Speaker
Christopher Jon Lee
(University of Johannesburg (ZA))
Description
The ATLAS Trigger and Data Acquisition (TDAQ) system is responsible for the online processing of live data, streaming from the ATLAS experiment at the Large Hadron Collider (LHC) at CERN. The online farm is composed of ~3000 servers, processing the data readout from ~100 million detector channels through multiple trigger levels.
During the two years of the first Long Shutdown (LS1) there has been a tremendous amount of work done by the ATLAS TDAQ System Administrators, implementing numerous new software applications, upgrading the OS and the hardware, changing some design philosophies and exploiting the High Level Trigger farm with different purposes.

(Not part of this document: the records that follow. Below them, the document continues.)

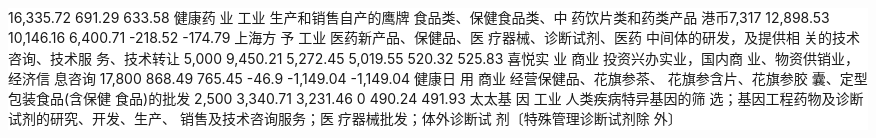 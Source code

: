 16,335.72
691.29
633.58
健康药
业
工业
生产和销售自产的鹰牌
食品类、保健食品类、中
药饮片类和药类产品
港币7,317
12,898.53
10,146.16
6,400.71
-218.52
-174.79
上海方
予
工业
医药新产品、保健品、医
疗器械、诊断试剂、医药
中间体的研发，及提供相
关的技术咨询、技术服
务、技术转让
5,000
9,450.21
5,272.45
5,019.55
520.32
525.83
喜悦实
业
商业
投资兴办实业，国内商
业、物资供销业，经济信
息咨询
17,800
868.49
765.45
-46.9
-1,149.04
-1,149.04
健康日
用
商业
经营保健品、花旗参茶、
花旗参含片、花旗参胶
囊、定型包装食品(含保健
食品)的批发
2,500
3,340.71
3,231.46
0
490.24
491.93
太太基
因
工业
人类疾病特异基因的筛
选；基因工程药物及诊断
试剂的研究、开发、生产、
销售及技术咨询服务；医
疗器械批发；体外诊断试
剂〔特殊管理诊断试剂除
外〕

During the data taking only critical security updates are applied and broken hardware is replaced to ensure a stable operational environment. The LS1 provided an excellent opportunity to look into new technologies and applications that would help to improve and streamline the daily tasks of not only the System Administrators, but also of the scientists who will be working during the upcoming data taking period (Run-II).

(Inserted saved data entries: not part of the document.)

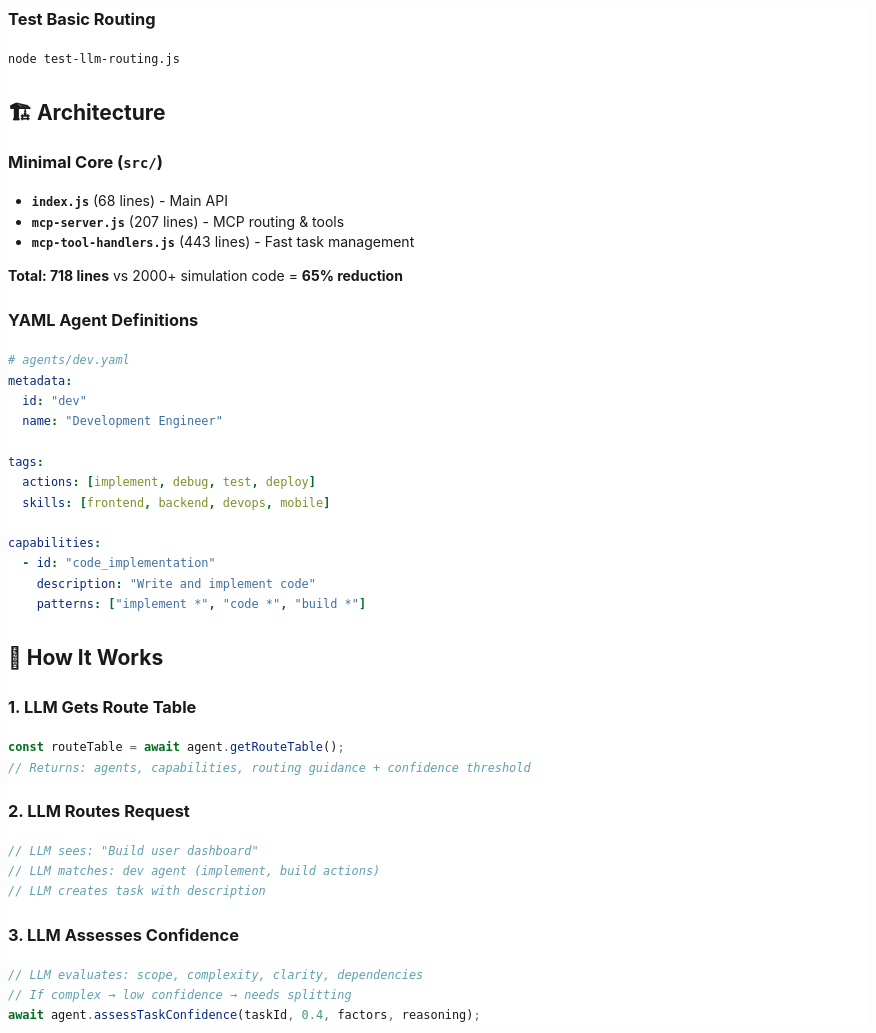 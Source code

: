 ### Test Basic Routing
```bash
node test-llm-routing.js
```

## 🏗️ Architecture

### Minimal Core (`src/`)
- **`index.js`** (68 lines) - Main API
- **`mcp-server.js`** (207 lines) - MCP routing & tools
- **`mcp-tool-handlers.js`** (443 lines) - Fast task management

**Total: 718 lines** vs 2000+ simulation code = **65% reduction**

### YAML Agent Definitions
```yaml
# agents/dev.yaml
metadata:
  id: "dev"
  name: "Development Engineer"

tags:
  actions: [implement, debug, test, deploy]
  skills: [frontend, backend, devops, mobile]
  
capabilities:
  - id: "code_implementation"
    description: "Write and implement code"
    patterns: ["implement *", "code *", "build *"]
```

## 🎯 How It Works

### 1. LLM Gets Route Table
```javascript
const routeTable = await agent.getRouteTable();
// Returns: agents, capabilities, routing guidance + confidence threshold
```

### 2. LLM Routes Request
```javascript
// LLM sees: "Build user dashboard"
// LLM matches: dev agent (implement, build actions)
// LLM creates task with description
```

### 3. LLM Assesses Confidence
```javascript
// LLM evaluates: scope, complexity, clarity, dependencies
// If complex → low confidence → needs splitting
await agent.assessTaskConfidence(taskId, 0.4, factors, reasoning);
```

The OS version has been upgraded to SLC6; for the largest part of the farm, which is composed by netbooted nodes, this required a completely new design of the netbooting system. In parallel, the migration to Puppet of the Configuration Management systems has been completed for both netbooted and localbooted hosts; the Post-Boot Scripts system and Quattor have been consequently dismissed.
Various new ATCA-based readout systems, with specific network requirements, have also been integrated into the overall system.

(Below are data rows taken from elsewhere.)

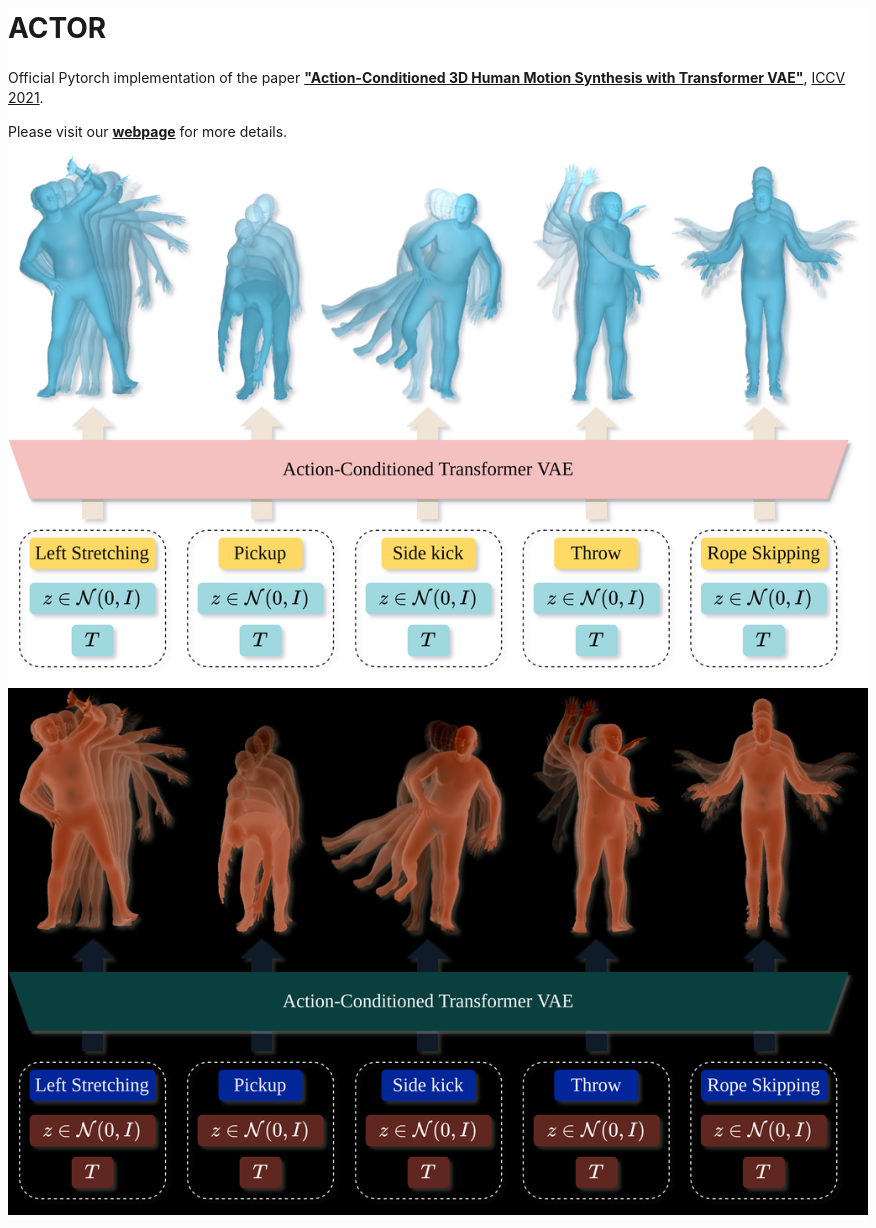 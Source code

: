 # ACTOR

Official Pytorch implementation of the paper [**"Action-Conditioned 3D Human Motion Synthesis
with Transformer VAE"**](https://arxiv.org/abs/2104.05670), [ICCV 2021](http://iccv2021.thecvf.com/home).

Please visit our [**webpage**](https://imagine.enpc.fr/~petrovim/actor/) for more details.

![teaser_light](visuals/bigteaser_white.png#gh-light-mode-only)![teaser_dark](visuals/bigteaser_white_neg.png#gh-dark-mode-only)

Virtual Machine (VM) usage has been investigated and tested and many of our core servers are now running on VMs. This provides us with the functionality of rapidly replacing them in case of failures and increasing the number of servers when needed.
Virtualization has also been used to adapt the HLT farm as a batch system, which has been used for running Monte Carlo production jobs that are mostly CPU and not I/O bound.
In Run-II this feature could be exploited during the downtimes of the LHC.
A new Satellite Control Room (SCR) has also been commissioned and in the ATLAS Control Room (ACR) the PC-over-IP network connections have been upgraded to a fully redundant network. The migration to SLC6 has also had an impact on the Control Room Desktop (CRD), the in house KDE-based desktop environment designed to enforce access policies while fulfilling the needs of the people working in the ACR and the SCR.
Finally, monitoring the health and the status of ~3000 machines in the experimental area is obviously of the utmost importance, so the obsolete Nagios v2 has been replaced with Icinga, complemented by Ganglia for performance data.
This paper serves for reporting "What", "Why" and "How" we did in order to improve and produce a system capable of performing for the next 3 years of ATLAS data taking.
Primary author
Christopher Jon Lee
(University of Johannesburg (ZA))
Co-authors
Aleksandr Korol
(Budker Institute of Nuclear Physics (RU))
Alexander Bogdanchikov
(Budker Institute of Nuclear Physics (RU))
Artem Voronkov
(Budker Institute of Nuclear Physics (RU))
Cristian Contescu
(Polytechnic University of Bucharest (RO))
Daniel Fazio
(CERN)
Diana Scannicchio
(University of California Irvine (US))
Franco Brasolin
(Universita e INFN (IT))
Matthew Shaun Twomey
(University of Washington (US))
Sergei Dubrov
(Budker Institute of Nuclear Physics (RU))
Sergio Ballestrero
(University of Johannesburg (ZA))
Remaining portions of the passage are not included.